Even more distinct than the identity of the different fathers is that of their children, which of course serves to confirm the identity of the fathers. In the first place, and this would seem to be conclusive, the children are all of the same age. Not only the son of the princess, and the child of the herder, who are born at the same time; but Herodotus specially emphasizes that Kyros played the game at kings, in which he caused the son of Artembares to be whipped, with boys of the same age. He also points out, perhaps intentionally, that the son of Harpagos, destined to become the playmate of Kyros, whom the king had recognized, was likewise apparently of the same age as Kyros. Furthermore, the remains of this boy are placed before his father, Harpagos, in a basket, it was also a basket in which the newborn Kyros was to have been exposed, and this actually happened to his substitute, the herder’s son, whose identity with Kyros is obvious and tangible in the report of Iustin, p. 34. In this report, Kyros is actually exchanged with the living child of the herders;, but this paradoxical parental feeling is reconciled by the consciousness that in reality nothing at all has been altered by this exchange. It appears more intelligible, of course, that the herder’s wife should wish to raise the living child of the king, instead of her own stillborn boy, as in the Herodotus version; but here the identity of the boys is again evident, for just as the herder’s son suffered death instead of Kyros in the past, twelve years later the son of Harpagos (also in the basket) is killed directly for Kyros, whom Harpagos had allowed to live. [101]

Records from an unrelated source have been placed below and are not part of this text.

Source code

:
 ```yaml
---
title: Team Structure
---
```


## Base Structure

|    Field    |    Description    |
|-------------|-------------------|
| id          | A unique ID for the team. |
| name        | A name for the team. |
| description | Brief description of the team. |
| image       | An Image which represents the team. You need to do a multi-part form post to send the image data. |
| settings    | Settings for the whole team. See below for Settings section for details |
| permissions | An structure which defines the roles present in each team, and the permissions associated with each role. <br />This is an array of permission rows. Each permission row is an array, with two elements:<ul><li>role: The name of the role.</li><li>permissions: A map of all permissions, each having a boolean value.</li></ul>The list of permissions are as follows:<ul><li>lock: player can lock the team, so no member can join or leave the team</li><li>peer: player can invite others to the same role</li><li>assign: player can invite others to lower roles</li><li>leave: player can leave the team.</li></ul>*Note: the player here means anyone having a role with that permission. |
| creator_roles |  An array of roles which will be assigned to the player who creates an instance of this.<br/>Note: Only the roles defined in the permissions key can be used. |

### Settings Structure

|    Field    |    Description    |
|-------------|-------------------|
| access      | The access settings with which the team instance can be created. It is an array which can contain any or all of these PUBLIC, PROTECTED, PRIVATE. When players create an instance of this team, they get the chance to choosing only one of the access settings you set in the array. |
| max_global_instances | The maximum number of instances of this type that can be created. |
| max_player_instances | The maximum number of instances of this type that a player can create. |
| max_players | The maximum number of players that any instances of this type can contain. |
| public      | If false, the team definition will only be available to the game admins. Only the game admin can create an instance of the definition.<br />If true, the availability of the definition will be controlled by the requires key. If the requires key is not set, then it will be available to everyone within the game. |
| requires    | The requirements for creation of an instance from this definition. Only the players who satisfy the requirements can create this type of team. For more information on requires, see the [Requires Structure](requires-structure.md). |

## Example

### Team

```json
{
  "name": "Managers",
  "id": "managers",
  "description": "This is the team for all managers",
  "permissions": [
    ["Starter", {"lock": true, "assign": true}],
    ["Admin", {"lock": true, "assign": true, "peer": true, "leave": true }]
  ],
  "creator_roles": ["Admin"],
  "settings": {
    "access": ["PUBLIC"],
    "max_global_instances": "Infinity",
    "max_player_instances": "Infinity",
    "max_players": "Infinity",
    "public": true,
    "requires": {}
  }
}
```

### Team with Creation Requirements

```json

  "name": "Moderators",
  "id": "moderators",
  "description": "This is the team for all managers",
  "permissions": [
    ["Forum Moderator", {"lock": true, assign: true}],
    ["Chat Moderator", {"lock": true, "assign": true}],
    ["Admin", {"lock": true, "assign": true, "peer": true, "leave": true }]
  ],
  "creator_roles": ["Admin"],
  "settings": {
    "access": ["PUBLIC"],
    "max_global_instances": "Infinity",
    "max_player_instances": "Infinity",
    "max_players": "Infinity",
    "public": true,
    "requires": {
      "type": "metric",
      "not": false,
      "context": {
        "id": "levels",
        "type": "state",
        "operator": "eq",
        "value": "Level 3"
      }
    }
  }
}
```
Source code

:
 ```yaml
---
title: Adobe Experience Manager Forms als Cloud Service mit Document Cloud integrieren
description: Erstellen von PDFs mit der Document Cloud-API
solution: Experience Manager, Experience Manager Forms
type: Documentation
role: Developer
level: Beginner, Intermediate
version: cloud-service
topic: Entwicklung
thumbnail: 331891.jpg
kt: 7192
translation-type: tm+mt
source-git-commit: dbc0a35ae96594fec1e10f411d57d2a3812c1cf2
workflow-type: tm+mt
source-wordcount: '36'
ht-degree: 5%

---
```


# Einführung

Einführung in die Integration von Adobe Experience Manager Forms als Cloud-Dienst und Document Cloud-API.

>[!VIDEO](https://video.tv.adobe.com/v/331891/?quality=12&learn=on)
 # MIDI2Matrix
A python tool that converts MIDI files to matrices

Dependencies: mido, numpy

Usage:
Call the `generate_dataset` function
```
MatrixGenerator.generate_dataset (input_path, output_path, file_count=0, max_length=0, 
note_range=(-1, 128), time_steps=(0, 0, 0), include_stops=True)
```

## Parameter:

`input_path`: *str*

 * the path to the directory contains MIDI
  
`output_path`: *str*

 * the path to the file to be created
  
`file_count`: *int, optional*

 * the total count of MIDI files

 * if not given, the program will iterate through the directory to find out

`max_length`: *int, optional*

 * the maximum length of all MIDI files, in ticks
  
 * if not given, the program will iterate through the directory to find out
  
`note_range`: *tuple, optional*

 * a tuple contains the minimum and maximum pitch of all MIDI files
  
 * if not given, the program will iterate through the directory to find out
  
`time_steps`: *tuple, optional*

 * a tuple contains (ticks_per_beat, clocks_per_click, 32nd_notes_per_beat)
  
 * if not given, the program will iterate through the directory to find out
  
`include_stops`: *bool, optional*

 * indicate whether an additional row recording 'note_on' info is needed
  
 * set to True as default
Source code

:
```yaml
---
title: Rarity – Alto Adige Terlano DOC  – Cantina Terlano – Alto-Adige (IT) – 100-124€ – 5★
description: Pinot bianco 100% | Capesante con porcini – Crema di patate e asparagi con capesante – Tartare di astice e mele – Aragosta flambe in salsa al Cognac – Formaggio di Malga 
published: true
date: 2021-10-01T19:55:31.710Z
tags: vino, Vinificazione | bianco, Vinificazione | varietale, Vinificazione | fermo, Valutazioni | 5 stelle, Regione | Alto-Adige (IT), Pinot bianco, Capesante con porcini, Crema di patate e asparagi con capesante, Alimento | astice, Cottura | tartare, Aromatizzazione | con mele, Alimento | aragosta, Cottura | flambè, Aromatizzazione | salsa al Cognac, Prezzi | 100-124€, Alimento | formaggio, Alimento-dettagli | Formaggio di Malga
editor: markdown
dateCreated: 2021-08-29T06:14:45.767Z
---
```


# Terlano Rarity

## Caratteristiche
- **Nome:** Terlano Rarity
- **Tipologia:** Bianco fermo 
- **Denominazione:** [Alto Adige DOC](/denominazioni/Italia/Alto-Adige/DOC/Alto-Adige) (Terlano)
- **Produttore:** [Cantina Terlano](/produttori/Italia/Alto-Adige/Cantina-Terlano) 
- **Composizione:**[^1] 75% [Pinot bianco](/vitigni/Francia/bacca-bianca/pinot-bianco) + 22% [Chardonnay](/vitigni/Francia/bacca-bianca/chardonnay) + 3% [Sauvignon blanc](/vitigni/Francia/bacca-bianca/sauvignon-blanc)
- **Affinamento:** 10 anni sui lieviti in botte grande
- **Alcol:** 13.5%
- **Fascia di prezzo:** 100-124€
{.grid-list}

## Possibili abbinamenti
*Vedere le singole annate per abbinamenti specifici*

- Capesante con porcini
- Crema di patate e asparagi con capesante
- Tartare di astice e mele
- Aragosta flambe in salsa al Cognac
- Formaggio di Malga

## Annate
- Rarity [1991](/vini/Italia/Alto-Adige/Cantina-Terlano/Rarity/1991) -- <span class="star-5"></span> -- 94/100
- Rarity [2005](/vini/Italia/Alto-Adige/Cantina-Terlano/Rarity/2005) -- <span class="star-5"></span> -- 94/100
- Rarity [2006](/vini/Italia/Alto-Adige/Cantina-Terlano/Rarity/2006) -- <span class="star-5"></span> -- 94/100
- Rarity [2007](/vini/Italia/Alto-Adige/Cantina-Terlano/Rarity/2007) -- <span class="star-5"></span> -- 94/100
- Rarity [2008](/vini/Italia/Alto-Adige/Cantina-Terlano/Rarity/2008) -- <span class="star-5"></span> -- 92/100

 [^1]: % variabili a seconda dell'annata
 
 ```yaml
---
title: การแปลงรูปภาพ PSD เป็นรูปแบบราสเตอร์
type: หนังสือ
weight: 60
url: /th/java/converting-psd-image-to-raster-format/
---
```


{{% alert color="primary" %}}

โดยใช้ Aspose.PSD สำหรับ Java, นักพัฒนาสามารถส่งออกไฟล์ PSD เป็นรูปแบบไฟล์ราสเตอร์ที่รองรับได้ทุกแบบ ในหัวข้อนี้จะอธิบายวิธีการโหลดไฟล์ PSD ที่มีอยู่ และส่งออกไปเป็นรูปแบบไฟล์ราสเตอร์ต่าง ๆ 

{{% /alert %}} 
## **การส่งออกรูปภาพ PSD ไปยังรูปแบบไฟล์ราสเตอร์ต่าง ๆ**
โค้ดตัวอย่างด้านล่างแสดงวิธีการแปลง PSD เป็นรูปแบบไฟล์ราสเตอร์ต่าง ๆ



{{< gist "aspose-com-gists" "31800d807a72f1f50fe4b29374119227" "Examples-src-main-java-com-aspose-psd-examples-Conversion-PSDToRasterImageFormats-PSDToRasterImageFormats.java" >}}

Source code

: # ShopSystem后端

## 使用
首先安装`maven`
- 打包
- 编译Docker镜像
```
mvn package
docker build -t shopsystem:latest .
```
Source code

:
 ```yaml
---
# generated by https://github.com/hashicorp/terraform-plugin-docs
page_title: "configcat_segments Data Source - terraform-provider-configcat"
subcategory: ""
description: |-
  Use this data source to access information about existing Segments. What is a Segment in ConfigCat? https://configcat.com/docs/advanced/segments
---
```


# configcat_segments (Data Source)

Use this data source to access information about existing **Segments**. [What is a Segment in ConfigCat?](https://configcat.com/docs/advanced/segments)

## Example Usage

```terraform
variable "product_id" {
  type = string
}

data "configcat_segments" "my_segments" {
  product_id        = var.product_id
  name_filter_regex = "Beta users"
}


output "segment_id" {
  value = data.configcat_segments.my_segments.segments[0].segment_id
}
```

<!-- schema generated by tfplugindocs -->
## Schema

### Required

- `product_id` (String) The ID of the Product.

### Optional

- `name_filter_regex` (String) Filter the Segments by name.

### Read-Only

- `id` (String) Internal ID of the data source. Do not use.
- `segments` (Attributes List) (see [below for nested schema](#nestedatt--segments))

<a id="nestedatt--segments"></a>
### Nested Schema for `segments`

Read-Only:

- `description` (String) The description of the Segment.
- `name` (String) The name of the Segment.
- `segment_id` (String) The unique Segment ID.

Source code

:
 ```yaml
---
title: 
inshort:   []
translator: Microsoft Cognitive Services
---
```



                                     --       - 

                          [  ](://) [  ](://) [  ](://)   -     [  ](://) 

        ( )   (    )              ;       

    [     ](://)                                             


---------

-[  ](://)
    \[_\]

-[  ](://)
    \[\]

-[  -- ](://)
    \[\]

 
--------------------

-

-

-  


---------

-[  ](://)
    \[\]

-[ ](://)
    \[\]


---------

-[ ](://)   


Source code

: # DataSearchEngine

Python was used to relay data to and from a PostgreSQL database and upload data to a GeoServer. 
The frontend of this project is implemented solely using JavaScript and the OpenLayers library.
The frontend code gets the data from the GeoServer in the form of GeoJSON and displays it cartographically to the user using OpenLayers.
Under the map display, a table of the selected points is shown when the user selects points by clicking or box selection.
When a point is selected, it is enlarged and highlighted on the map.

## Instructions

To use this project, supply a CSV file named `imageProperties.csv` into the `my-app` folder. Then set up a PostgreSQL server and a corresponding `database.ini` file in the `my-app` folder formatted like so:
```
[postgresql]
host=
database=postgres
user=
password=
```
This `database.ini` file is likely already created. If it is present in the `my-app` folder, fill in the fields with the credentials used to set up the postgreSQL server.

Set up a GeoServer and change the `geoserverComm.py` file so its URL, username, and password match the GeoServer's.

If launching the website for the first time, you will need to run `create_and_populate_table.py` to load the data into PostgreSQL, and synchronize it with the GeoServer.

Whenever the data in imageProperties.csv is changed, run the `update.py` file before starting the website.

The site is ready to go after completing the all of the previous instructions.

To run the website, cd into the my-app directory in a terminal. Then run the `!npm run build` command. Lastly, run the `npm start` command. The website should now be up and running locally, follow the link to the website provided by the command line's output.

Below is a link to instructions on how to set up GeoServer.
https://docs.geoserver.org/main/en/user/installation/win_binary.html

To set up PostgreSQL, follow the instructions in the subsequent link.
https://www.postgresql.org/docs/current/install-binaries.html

The impression is thereby conveyed that all the multiplications of Kyros, after having been created for a certain purpose, are again removed, as disturbing elements, once this purpose has been fulfilled. This purpose is undoubtedly the exalting tendency which is inherent to the family romance. The hero in the various duplications of himself and his parents, ascends the social scale from the herder Mithradates, by way of the noble Artembares, who is high in the king’s favor, and of the first administrator, Harpagos, who is personally related to the king—until he has himself become a prince; so his career is exposed in the Ktesian version, where Kyros advances from the herder’s son to the king’s administrator. [102] In this way, he constantly removes, as it were, the last traces of his ascent, the lower Kyros being discarded after absolving the different stages of his career. [103]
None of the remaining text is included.